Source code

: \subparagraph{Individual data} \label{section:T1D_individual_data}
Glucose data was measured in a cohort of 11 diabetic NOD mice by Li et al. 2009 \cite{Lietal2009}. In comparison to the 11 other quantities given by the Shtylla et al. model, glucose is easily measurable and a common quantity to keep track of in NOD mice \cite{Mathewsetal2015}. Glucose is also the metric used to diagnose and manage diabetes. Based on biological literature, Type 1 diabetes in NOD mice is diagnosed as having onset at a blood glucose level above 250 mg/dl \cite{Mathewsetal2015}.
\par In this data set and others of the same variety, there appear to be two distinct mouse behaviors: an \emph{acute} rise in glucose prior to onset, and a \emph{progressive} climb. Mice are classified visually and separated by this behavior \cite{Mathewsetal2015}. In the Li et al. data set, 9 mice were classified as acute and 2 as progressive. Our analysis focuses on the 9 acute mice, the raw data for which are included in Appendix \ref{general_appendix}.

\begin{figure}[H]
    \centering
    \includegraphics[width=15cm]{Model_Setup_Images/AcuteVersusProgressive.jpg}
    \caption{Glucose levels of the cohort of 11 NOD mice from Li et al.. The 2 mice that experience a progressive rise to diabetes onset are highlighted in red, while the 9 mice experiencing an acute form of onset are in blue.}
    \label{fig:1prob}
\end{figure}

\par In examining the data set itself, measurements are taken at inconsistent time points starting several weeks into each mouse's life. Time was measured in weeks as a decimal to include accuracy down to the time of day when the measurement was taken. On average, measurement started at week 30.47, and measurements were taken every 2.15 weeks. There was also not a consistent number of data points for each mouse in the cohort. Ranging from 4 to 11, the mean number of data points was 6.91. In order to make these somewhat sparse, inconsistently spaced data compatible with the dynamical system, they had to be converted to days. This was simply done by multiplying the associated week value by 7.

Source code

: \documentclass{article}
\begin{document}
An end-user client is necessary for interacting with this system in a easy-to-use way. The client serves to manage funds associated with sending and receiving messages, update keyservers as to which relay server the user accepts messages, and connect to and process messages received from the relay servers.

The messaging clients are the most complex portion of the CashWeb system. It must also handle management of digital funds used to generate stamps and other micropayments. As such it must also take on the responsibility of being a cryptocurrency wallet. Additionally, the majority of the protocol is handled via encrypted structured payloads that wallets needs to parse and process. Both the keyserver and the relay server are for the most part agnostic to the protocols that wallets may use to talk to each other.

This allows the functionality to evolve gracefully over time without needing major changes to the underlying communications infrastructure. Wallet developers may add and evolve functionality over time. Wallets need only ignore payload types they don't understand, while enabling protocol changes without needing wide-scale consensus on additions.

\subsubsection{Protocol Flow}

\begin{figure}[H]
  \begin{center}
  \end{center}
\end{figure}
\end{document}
§ §
> [Task to carry out]: Reproduce the data in its entirety, matching each character.

> [Task answer]:
Source code

: \subparagraph{Individual data} \label{section:T1D_individual_data}
Glucose data was measured in a cohort of 11 diabetic NOD mice by Li et al. 2009 \cite{Lietal2009}. In comparison to the 11 other quantities given by the Shtylla et al. model, glucose is easily measurable and a common quantity to keep track of in NOD mice \cite{Mathewsetal2015}. Glucose is also the metric used to diagnose and manage diabetes. Based on biological literature, Type 1 diabetes in NOD mice is diagnosed as having onset at a blood glucose level above 250 mg/dl \cite{Mathewsetal2015}.
\par In this data set and others of the same variety, there appear to be two distinct mouse behaviors: an \emph{acute} rise in glucose prior to onset, and a \emph{progressive} climb. Mice are classified visually and separated by this behavior \cite{Mathewsetal2015}. In the Li et al. data set, 9 mice were classified as acute and 2 as progressive. Our analysis focuses on the 9 acute mice, the raw data for which are included in Appendix \ref{general_appendix}.

\begin{figure}[H]
    \centering
    \includegraphics[width=15cm]{Model_Setup_Images/AcuteVersusProgressive.jpg}
    \caption{Glucose levels of the cohort of 11 NOD mice from Li et al.. The 2 mice that experience a progressive rise to diabetes onset are highlighted in red, while the 9 mice experiencing an acute form of onset are in blue.}
    \label{fig:1prob}
\end{figure}

\par In examining the data set itself, measurements are taken at inconsistent time points starting several weeks into each mouse's life. Time was measured in weeks as a decimal to include accuracy down to the time of day when the measurement was taken. On average, measurement started at week 30.47, and measurements were taken every 2.15 weeks. There was also not a consistent number of data points for each mouse in the cohort. Ranging from 4 to 11, the mean number of data points was 6.91. In order to make these somewhat sparse, inconsistently spaced data compatible with the dynamical system, they had to be converted to days. This was simply done by multiplying the associated week value by 7.

Source code

: \documentclass{article}
\begin{document}
An end-user client is necessary for interacting with this system in a easy-to-use way. The client serves to manage funds associated with sending and receiving messages, update keyservers as to which relay server the user accepts messages, and connect to and process messages received from the relay servers.

The messaging clients are the most complex portion of the CashWeb system. It must also handle management of digital funds used to generate stamps and other micropayments. As such it must also take on the responsibility of being a cryptocurrency wallet. Additionally, the majority of the protocol is handled via encrypted structured payloads that wallets needs to parse and process. Both the keyserver and the relay server are for the most part agnostic to the protocols that wallets may use to talk to each other.

This allows the functionality to evolve gracefully over time without needing major changes to the underlying communications infrastructure. Wallet developers may add and evolve functionality over time. Wallets need only ignore payload types they don't understand, while enabling protocol changes without needing wide-scale consensus on additions.

\subsubsection{Protocol Flow}

\begin{figure}[H]
  \begin{center}
  \end{center}
\end{figure}
\end{document}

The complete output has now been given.